> What you should do
From the records below, count the lines containing the word "zero" and give only that number.

> Saved data entries
((

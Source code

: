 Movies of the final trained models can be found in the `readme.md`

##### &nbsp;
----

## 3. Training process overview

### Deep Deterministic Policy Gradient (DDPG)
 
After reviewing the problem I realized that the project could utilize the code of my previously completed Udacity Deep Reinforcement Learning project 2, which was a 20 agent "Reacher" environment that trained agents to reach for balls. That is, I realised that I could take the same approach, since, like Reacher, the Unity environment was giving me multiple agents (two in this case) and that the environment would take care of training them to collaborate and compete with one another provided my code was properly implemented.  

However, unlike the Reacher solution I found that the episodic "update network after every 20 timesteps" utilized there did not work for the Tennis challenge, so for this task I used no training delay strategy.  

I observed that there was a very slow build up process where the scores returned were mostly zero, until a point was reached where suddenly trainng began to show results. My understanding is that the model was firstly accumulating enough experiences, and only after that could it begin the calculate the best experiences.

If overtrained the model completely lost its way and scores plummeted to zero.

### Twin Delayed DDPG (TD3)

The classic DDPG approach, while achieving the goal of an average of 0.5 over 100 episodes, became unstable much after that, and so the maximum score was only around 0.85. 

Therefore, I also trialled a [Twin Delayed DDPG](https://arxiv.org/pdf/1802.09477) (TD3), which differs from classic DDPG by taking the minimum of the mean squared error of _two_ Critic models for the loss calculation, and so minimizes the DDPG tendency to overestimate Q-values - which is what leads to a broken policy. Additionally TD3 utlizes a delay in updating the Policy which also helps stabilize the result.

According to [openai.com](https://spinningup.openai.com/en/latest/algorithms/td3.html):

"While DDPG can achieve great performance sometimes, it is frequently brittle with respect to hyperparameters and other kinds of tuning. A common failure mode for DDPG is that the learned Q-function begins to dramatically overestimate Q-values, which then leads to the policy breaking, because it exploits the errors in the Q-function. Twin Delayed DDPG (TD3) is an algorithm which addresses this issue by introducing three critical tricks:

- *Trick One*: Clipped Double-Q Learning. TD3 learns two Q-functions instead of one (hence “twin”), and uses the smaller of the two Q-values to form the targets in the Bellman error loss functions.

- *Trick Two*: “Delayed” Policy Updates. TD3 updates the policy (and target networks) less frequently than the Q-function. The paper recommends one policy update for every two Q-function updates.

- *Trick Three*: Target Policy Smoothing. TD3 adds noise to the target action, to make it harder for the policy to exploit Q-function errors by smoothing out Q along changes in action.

))

> Finished task
2